┌─ EXERCISE DATA
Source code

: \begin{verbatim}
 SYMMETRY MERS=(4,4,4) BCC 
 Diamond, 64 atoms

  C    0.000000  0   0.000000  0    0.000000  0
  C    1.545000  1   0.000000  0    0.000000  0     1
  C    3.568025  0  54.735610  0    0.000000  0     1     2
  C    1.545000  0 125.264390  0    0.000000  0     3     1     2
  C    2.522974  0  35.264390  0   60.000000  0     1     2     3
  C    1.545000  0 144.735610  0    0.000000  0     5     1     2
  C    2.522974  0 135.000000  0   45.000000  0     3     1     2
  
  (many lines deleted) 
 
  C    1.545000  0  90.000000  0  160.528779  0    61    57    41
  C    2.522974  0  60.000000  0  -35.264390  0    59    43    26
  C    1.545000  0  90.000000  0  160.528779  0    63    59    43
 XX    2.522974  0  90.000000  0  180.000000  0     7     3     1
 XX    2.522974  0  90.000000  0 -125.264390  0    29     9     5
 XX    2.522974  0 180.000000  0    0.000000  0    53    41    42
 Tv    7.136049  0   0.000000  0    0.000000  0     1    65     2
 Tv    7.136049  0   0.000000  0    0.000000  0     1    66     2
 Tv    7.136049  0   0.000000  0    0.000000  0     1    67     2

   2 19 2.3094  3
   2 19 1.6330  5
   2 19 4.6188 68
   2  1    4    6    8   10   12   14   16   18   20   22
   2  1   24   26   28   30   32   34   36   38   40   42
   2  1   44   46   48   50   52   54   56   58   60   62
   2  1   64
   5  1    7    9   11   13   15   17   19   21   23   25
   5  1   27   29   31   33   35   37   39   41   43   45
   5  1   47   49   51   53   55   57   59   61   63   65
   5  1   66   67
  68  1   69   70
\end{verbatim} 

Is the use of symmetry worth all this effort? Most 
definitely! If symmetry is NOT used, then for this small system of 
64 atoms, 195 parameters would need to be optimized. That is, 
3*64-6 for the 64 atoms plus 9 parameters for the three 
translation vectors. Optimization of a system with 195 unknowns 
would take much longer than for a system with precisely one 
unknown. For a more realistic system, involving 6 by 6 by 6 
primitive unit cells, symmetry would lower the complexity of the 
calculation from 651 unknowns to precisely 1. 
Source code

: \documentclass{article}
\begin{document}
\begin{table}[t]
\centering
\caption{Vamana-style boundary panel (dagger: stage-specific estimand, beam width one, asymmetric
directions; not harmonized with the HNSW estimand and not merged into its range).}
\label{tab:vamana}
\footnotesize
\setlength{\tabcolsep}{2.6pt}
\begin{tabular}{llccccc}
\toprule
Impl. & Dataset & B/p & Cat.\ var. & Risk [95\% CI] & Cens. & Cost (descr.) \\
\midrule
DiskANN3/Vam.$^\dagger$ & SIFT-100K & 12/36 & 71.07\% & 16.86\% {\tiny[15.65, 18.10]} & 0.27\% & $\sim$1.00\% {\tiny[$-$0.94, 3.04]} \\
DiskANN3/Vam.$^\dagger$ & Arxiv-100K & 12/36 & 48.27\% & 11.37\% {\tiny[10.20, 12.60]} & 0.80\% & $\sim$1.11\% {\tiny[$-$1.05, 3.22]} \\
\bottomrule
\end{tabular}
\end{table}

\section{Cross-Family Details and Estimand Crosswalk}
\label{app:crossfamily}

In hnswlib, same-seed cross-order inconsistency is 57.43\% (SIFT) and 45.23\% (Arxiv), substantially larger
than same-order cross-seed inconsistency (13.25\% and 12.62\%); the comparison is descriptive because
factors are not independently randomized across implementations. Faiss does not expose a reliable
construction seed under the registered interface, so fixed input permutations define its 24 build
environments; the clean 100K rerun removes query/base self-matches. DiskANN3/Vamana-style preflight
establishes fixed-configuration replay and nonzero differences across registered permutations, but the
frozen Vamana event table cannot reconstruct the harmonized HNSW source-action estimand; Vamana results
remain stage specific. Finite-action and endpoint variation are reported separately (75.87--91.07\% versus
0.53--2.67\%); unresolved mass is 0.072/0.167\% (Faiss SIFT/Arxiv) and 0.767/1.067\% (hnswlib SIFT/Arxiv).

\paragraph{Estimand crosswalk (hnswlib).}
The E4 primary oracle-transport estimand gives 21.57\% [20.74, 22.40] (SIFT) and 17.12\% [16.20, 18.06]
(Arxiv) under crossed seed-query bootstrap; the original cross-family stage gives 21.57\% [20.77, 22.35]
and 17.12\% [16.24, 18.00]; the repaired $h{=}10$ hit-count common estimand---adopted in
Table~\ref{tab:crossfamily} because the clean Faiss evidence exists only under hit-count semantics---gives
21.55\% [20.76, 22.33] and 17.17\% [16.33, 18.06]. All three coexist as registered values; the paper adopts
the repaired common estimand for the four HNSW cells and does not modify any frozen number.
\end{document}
└─
┌─ EXERCISE DATA
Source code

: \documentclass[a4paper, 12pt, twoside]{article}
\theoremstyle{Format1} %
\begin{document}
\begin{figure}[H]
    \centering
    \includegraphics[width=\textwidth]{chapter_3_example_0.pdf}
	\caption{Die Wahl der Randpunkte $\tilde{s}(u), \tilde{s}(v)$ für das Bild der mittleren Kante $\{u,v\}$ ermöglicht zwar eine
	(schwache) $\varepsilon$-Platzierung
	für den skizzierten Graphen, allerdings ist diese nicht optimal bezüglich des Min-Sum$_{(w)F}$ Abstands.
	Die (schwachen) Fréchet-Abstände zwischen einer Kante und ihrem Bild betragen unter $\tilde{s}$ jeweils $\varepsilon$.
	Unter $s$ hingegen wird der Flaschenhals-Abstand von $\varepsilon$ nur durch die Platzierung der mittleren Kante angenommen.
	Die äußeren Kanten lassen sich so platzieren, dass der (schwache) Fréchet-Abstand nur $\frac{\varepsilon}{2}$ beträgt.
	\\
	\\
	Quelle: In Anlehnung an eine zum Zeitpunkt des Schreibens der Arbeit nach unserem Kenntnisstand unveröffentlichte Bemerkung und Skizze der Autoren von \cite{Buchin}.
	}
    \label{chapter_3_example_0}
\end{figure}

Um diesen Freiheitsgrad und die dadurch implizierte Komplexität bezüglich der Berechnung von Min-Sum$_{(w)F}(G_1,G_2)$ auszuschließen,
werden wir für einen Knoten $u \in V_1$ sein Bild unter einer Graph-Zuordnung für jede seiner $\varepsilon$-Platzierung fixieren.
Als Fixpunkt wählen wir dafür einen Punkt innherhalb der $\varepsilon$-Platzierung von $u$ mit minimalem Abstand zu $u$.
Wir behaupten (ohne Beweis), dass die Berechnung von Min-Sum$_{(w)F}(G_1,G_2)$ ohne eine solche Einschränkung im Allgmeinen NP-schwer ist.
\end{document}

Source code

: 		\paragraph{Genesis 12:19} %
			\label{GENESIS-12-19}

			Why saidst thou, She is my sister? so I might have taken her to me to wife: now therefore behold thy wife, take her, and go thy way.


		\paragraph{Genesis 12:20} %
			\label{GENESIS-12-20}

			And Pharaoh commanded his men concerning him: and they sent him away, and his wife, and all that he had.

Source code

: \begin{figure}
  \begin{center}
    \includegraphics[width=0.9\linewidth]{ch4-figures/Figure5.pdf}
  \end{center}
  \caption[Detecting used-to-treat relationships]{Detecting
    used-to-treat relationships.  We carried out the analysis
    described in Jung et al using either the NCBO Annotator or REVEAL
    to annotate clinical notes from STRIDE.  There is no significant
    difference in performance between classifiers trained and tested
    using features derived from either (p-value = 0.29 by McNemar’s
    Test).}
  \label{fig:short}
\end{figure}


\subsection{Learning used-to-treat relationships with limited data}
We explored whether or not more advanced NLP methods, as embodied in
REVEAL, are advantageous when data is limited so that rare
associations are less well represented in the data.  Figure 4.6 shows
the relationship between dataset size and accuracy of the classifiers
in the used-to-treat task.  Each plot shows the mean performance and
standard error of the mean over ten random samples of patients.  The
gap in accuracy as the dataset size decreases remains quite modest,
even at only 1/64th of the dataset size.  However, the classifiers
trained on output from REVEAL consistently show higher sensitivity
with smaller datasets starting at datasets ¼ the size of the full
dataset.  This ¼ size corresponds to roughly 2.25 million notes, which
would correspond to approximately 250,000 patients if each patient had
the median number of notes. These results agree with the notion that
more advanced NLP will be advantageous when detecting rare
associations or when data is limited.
└─
> **WHAT YOU HAVE TO DO**: Transcribe the lines above between the line holding "even at only" and the line holding "associations or when data is limited.", inclusive, exactly as they stand and with nothing added.

> **COMPLETED TASK**:
even at only 1/64th of the dataset size.  However, the classifiers
trained on output from REVEAL consistently show higher sensitivity
with smaller datasets starting at datasets ¼ the size of the full
dataset.  This ¼ size corresponds to roughly 2.25 million notes, which
would correspond to approximately 250,000 patients if each patient had
the median number of notes. These results agree with the notion that
more advanced NLP will be advantageous when detecting rare
associations or when data is limited.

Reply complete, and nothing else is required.